Improve Kotlin Code Review — Part II
In the second blog, I will tell you to advance concepts of Kotlin so you can improve code and code review techniques.
In the second blog, I will tell you to advance concepts of Kotlin so you can improve code and code review techniques.
Use Generics
Generics in Kotlin are a way to create classes, interfaces, and methods that can work with different types of data. By using generics, you can write code that is more flexible, reusable, and type-safe.
For example, let’s say you want to create a Box class that can hold any type of object. You can define this class using generics as follows:
class Box<T>(val item: T) {
fun getItem(): T {
return item
}
}In this example, the Box class is defined with a type parameter T. The item variable is of type T, which means it can hold any type of object. The getItem method returns an object of type T.
You can then create instances of the Box class with different types of objects:
val box1 = Box("Hello")
val box2 = Box(42)In this example, box1 holds a String object, while box2 holds an Int object.
Generics can also be used in function and method declarations. For example:
fun <T> printList(list: List<T>) {
for (item in list) {
println(item)
}
}In this example, the printList function takes a list of any type T, and prints each item in the list.
Use Kotlin In and Out Keywords in generics
Kotlin’s in and out keywords are used to define variance of generic types, specifically in the context of subtyping.
in is used to declare a generic type as a contravariant type parameter, which means that the type can only be consumed or used as an input.

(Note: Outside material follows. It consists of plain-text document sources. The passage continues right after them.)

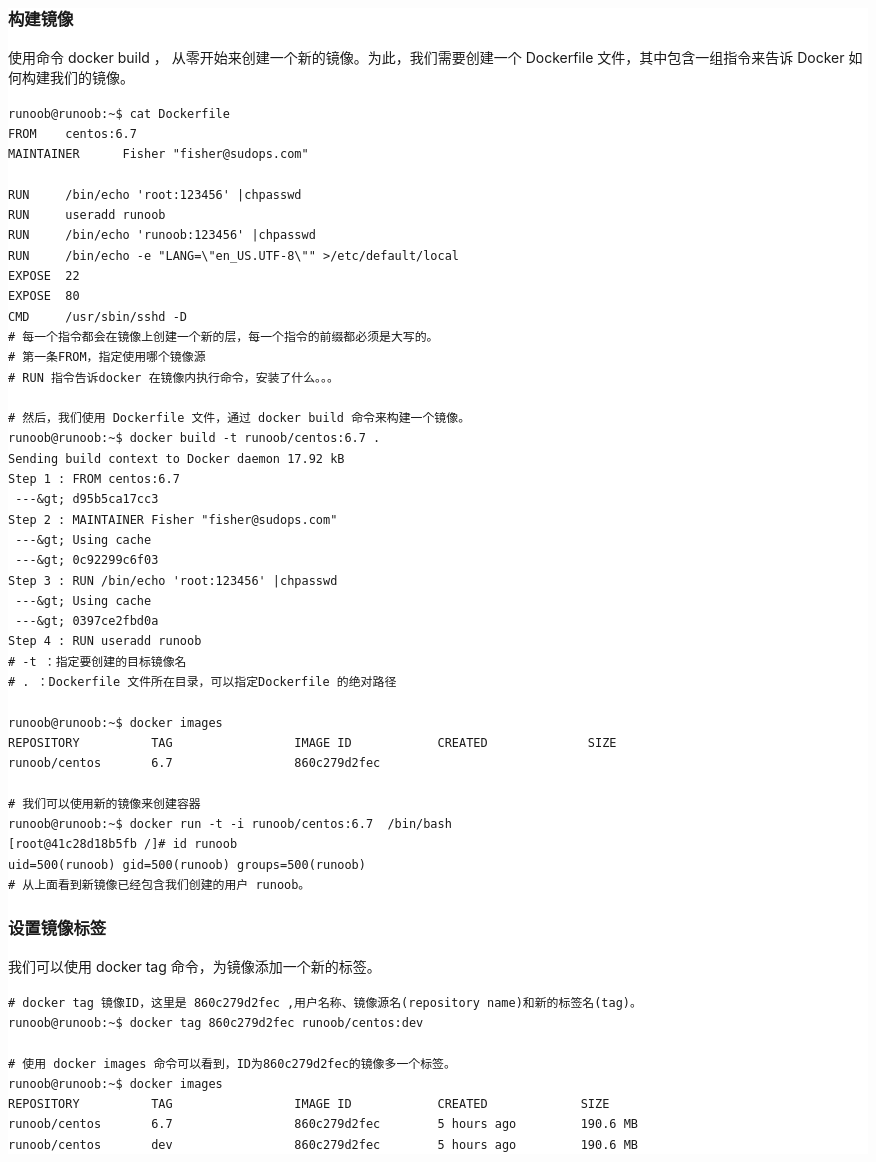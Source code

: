 ### 构建镜像
使用命令 docker build ， 从零开始来创建一个新的镜像。为此，我们需要创建一个 Dockerfile 文件，其中包含一组指令来告诉 Docker 如何构建我们的镜像。

```
runoob@runoob:~$ cat Dockerfile 
FROM    centos:6.7
MAINTAINER      Fisher "fisher@sudops.com"

RUN     /bin/echo 'root:123456' |chpasswd
RUN     useradd runoob
RUN     /bin/echo 'runoob:123456' |chpasswd
RUN     /bin/echo -e "LANG=\"en_US.UTF-8\"" >/etc/default/local
EXPOSE  22
EXPOSE  80
CMD     /usr/sbin/sshd -D
# 每一个指令都会在镜像上创建一个新的层，每一个指令的前缀都必须是大写的。
# 第一条FROM，指定使用哪个镜像源
# RUN 指令告诉docker 在镜像内执行命令，安装了什么。。。

# 然后，我们使用 Dockerfile 文件，通过 docker build 命令来构建一个镜像。
runoob@runoob:~$ docker build -t runoob/centos:6.7 .
Sending build context to Docker daemon 17.92 kB
Step 1 : FROM centos:6.7
 ---&gt; d95b5ca17cc3
Step 2 : MAINTAINER Fisher "fisher@sudops.com"
 ---&gt; Using cache
 ---&gt; 0c92299c6f03
Step 3 : RUN /bin/echo 'root:123456' |chpasswd
 ---&gt; Using cache
 ---&gt; 0397ce2fbd0a
Step 4 : RUN useradd runoob
# -t ：指定要创建的目标镜像名
# . ：Dockerfile 文件所在目录，可以指定Dockerfile 的绝对路径

runoob@runoob:~$ docker images 
REPOSITORY          TAG                 IMAGE ID            CREATED              SIZE
runoob/centos       6.7                 860c279d2fec 

# 我们可以使用新的镜像来创建容器
runoob@runoob:~$ docker run -t -i runoob/centos:6.7  /bin/bash
[root@41c28d18b5fb /]# id runoob
uid=500(runoob) gid=500(runoob) groups=500(runoob)
# 从上面看到新镜像已经包含我们创建的用户 runoob。

```

### 设置镜像标签
我们可以使用 docker tag 命令，为镜像添加一个新的标签。
```
# docker tag 镜像ID，这里是 860c279d2fec ,用户名称、镜像源名(repository name)和新的标签名(tag)。
runoob@runoob:~$ docker tag 860c279d2fec runoob/centos:dev

# 使用 docker images 命令可以看到，ID为860c279d2fec的镜像多一个标签。
runoob@runoob:~$ docker images
REPOSITORY          TAG                 IMAGE ID            CREATED             SIZE
runoob/centos       6.7                 860c279d2fec        5 hours ago         190.6 MB
runoob/centos       dev                 860c279d2fec        5 hours ago         190.6 MB
```
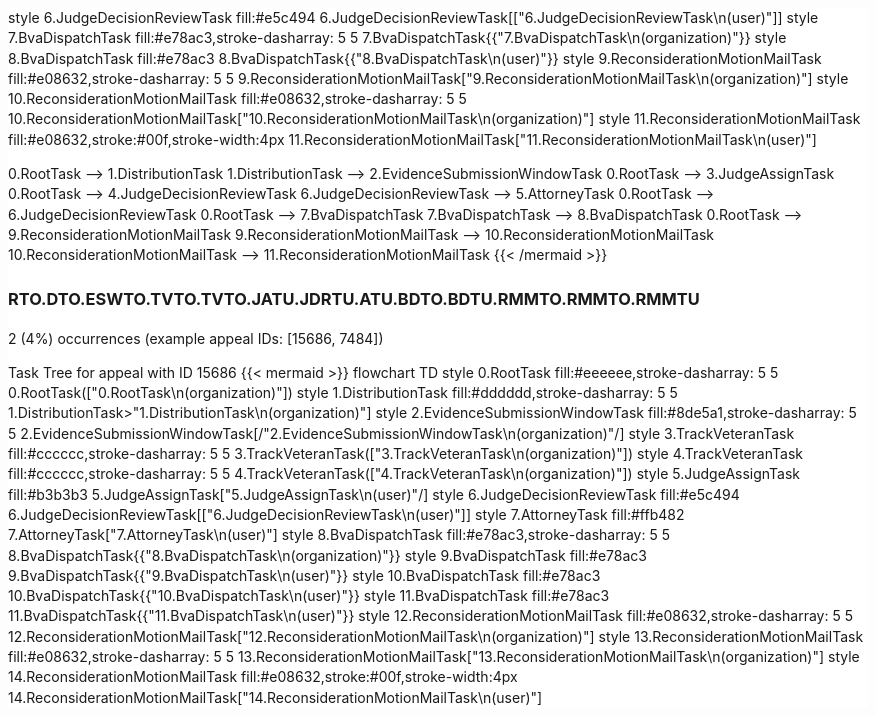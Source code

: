 style 6.JudgeDecisionReviewTask fill:#e5c494
  6.JudgeDecisionReviewTask[["6.JudgeDecisionReviewTask\n(user)"]]
style 7.BvaDispatchTask fill:#e78ac3,stroke-dasharray: 5 5
  7.BvaDispatchTask{{"7.BvaDispatchTask\n(organization)"}}
style 8.BvaDispatchTask fill:#e78ac3
  8.BvaDispatchTask{{"8.BvaDispatchTask\n(user)"}}
style 9.ReconsiderationMotionMailTask fill:#e08632,stroke-dasharray: 5 5
  9.ReconsiderationMotionMailTask["9.ReconsiderationMotionMailTask\n(organization)"]
style 10.ReconsiderationMotionMailTask fill:#e08632,stroke-dasharray: 5 5
  10.ReconsiderationMotionMailTask["10.ReconsiderationMotionMailTask\n(organization)"]
style 11.ReconsiderationMotionMailTask fill:#e08632,stroke:#00f,stroke-width:4px
  11.ReconsiderationMotionMailTask["11.ReconsiderationMotionMailTask\n(user)"]

0.RootTask --> 1.DistributionTask
1.DistributionTask --> 2.EvidenceSubmissionWindowTask
0.RootTask --> 3.JudgeAssignTask
0.RootTask --> 4.JudgeDecisionReviewTask
6.JudgeDecisionReviewTask --> 5.AttorneyTask
0.RootTask --> 6.JudgeDecisionReviewTask
0.RootTask --> 7.BvaDispatchTask
7.BvaDispatchTask --> 8.BvaDispatchTask
0.RootTask --> 9.ReconsiderationMotionMailTask
9.ReconsiderationMotionMailTask --> 10.ReconsiderationMotionMailTask
10.ReconsiderationMotionMailTask --> 11.ReconsiderationMotionMailTask
{{< /mermaid >}}


### RTO.DTO.ESWTO.TVTO.TVTO.JATU.JDRTU.ATU.BDTO.BDTU.RMMTO.RMMTO.RMMTU

2 (4%) occurrences (example appeal IDs: [15686, 7484])

Task Tree for appeal with ID 15686
{{< mermaid >}}
flowchart TD
style 0.RootTask fill:#eeeeee,stroke-dasharray: 5 5
  0.RootTask(["0.RootTask\n(organization)"])
style 1.DistributionTask fill:#dddddd,stroke-dasharray: 5 5
  1.DistributionTask>"1.DistributionTask\n(organization)"]
style 2.EvidenceSubmissionWindowTask fill:#8de5a1,stroke-dasharray: 5 5
  2.EvidenceSubmissionWindowTask[/"2.EvidenceSubmissionWindowTask\n(organization)"/]
style 3.TrackVeteranTask fill:#cccccc,stroke-dasharray: 5 5
  3.TrackVeteranTask(["3.TrackVeteranTask\n(organization)"])
style 4.TrackVeteranTask fill:#cccccc,stroke-dasharray: 5 5
  4.TrackVeteranTask(["4.TrackVeteranTask\n(organization)"])
style 5.JudgeAssignTask fill:#b3b3b3
  5.JudgeAssignTask[\"5.JudgeAssignTask\n(user)"/]
style 6.JudgeDecisionReviewTask fill:#e5c494
  6.JudgeDecisionReviewTask[["6.JudgeDecisionReviewTask\n(user)"]]
style 7.AttorneyTask fill:#ffb482
  7.AttorneyTask["7.AttorneyTask\n(user)"]
style 8.BvaDispatchTask fill:#e78ac3,stroke-dasharray: 5 5
  8.BvaDispatchTask{{"8.BvaDispatchTask\n(organization)"}}
style 9.BvaDispatchTask fill:#e78ac3
  9.BvaDispatchTask{{"9.BvaDispatchTask\n(user)"}}
style 10.BvaDispatchTask fill:#e78ac3
  10.BvaDispatchTask{{"10.BvaDispatchTask\n(user)"}}
style 11.BvaDispatchTask fill:#e78ac3
  11.BvaDispatchTask{{"11.BvaDispatchTask\n(user)"}}
style 12.ReconsiderationMotionMailTask fill:#e08632,stroke-dasharray: 5 5
  12.ReconsiderationMotionMailTask["12.ReconsiderationMotionMailTask\n(organization)"]
style 13.ReconsiderationMotionMailTask fill:#e08632,stroke-dasharray: 5 5
  13.ReconsiderationMotionMailTask["13.ReconsiderationMotionMailTask\n(organization)"]
style 14.ReconsiderationMotionMailTask fill:#e08632,stroke:#00f,stroke-width:4px
  14.ReconsiderationMotionMailTask["14.ReconsiderationMotionMailTask\n(user)"]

This is useful when you have a generic type that is a consumer of other types, such as a function that takes a parameter of that generic type. When using the in keyword, you can safely pass in a subtype of the declared type parameter.
For example:
interface Consumer<in T> {
fun consume(item: T)
}
class AnimalConsumer : Consumer<Animal> {
override fun consume(item: Animal) {
// Consume the Animal object
}
}
class DogConsumer : Consumer<Dog> {
override fun consume(item: Dog) {
// Consume the Dog object
}
}In this example, the Consumer interface is defined with a type parameter T that is contravariant using the in keyword. The AnimalConsumer and DogConsumer classes both implement the Consumer interface with different type arguments. Since the Consumer interface is contravariant, it is safe to pass a Dog object to the AnimalConsumer instance.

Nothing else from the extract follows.